_TASK GOAL_
Go to the line holding "## 📝 Action Log & Tasks" in the entries below and write out exactly every line down to and including the line holding "## 📎 Key Documents".

Top of DATASET ENTRIES

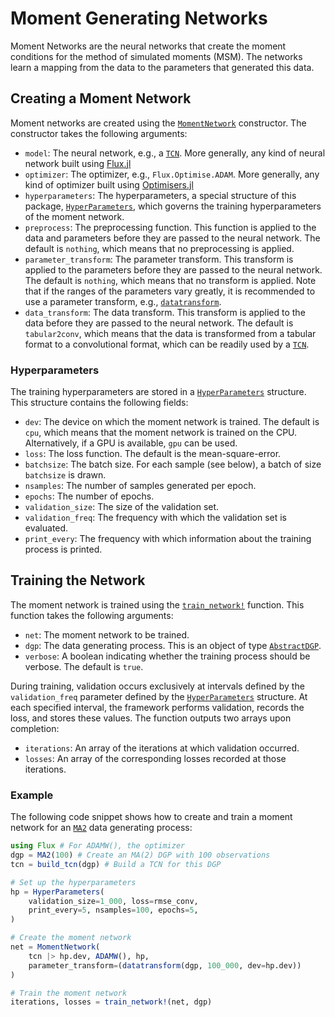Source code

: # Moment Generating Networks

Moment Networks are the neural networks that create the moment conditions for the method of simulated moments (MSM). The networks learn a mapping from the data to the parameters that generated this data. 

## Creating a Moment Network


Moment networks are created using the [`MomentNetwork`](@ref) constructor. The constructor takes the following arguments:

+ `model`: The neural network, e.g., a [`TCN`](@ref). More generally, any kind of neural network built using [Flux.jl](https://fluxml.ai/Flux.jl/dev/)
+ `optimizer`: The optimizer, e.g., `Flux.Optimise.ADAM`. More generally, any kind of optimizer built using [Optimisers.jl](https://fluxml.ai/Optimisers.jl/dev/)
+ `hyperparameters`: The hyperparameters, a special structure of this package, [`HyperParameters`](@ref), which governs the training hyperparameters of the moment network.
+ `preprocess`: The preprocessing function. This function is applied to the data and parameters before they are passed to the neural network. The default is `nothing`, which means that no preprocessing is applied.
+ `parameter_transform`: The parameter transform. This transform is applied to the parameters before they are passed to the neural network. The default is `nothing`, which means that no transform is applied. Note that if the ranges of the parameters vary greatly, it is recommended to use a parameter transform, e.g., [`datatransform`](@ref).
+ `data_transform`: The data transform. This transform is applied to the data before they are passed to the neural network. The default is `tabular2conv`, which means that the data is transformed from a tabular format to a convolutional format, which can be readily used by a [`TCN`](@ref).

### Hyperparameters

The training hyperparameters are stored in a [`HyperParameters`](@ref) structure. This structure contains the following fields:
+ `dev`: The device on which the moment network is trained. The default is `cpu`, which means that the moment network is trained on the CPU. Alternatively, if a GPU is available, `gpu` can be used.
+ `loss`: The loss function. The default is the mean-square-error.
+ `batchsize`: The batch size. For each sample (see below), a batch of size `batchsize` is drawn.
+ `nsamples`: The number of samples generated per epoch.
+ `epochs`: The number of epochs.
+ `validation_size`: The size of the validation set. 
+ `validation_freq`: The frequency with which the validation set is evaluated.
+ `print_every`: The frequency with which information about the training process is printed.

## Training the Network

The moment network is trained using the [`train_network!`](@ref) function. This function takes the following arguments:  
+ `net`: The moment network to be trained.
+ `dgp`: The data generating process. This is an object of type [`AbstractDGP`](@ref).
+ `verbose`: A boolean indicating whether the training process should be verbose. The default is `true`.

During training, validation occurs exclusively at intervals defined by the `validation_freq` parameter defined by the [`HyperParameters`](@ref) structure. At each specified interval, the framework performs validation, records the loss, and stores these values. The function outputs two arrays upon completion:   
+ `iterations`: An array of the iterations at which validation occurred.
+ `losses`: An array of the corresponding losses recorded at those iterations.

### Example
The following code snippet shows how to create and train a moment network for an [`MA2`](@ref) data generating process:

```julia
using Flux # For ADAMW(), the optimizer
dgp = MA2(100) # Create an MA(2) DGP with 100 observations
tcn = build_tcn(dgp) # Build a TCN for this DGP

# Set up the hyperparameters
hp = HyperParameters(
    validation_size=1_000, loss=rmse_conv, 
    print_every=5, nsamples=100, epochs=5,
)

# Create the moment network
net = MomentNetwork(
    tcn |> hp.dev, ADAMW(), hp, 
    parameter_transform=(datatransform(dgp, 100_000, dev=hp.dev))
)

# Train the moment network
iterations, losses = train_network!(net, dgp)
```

Bottom of DATASET ENTRIES
Top of DATASET ENTRIES

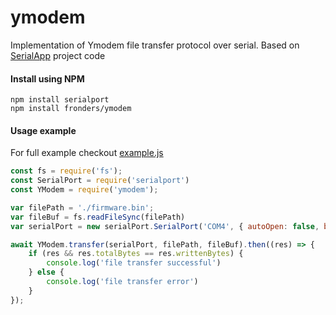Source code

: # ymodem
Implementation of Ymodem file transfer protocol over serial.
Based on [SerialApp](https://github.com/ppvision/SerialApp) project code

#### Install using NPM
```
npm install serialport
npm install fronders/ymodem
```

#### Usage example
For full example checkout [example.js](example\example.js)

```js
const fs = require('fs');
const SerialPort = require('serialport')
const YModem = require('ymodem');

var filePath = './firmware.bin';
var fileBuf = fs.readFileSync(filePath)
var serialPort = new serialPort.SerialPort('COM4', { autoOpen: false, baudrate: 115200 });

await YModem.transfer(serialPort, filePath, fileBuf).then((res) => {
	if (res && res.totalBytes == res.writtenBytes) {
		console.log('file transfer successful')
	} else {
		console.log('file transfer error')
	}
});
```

Bottom of DATASET ENTRIES
Top of DATASET ENTRIES

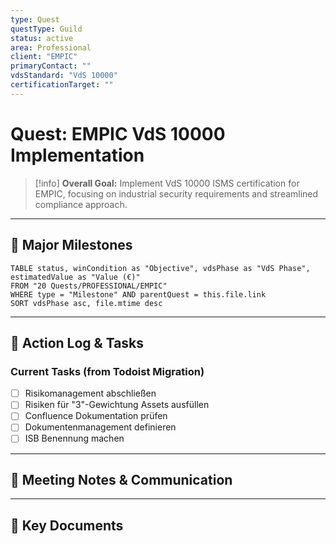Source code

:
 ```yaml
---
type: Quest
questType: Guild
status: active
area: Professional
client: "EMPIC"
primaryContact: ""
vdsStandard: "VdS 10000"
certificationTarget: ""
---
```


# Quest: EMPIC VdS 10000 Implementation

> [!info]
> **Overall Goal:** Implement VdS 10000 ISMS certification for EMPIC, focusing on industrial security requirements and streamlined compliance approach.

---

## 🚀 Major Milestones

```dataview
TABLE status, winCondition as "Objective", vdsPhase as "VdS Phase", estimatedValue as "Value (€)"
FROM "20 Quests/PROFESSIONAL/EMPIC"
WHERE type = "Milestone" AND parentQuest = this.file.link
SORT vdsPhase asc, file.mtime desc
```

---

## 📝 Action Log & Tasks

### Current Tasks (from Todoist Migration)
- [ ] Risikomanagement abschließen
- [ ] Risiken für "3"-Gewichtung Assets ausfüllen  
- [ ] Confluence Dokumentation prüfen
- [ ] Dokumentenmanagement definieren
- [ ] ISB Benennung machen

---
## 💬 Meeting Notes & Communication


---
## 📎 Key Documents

Bottom of DATASET ENTRIES

_SOLUTION TO THE EXERCISE_
## 📝 Action Log & Tasks

### Current Tasks (from Todoist Migration)
- [ ] Risikomanagement abschließen
- [ ] Risiken für "3"-Gewichtung Assets ausfüllen  
- [ ] Confluence Dokumentation prüfen
- [ ] Dokumentenmanagement definieren
- [ ] ISB Benennung machen

---
## 💬 Meeting Notes & Communication


---
## 📎 Key Documents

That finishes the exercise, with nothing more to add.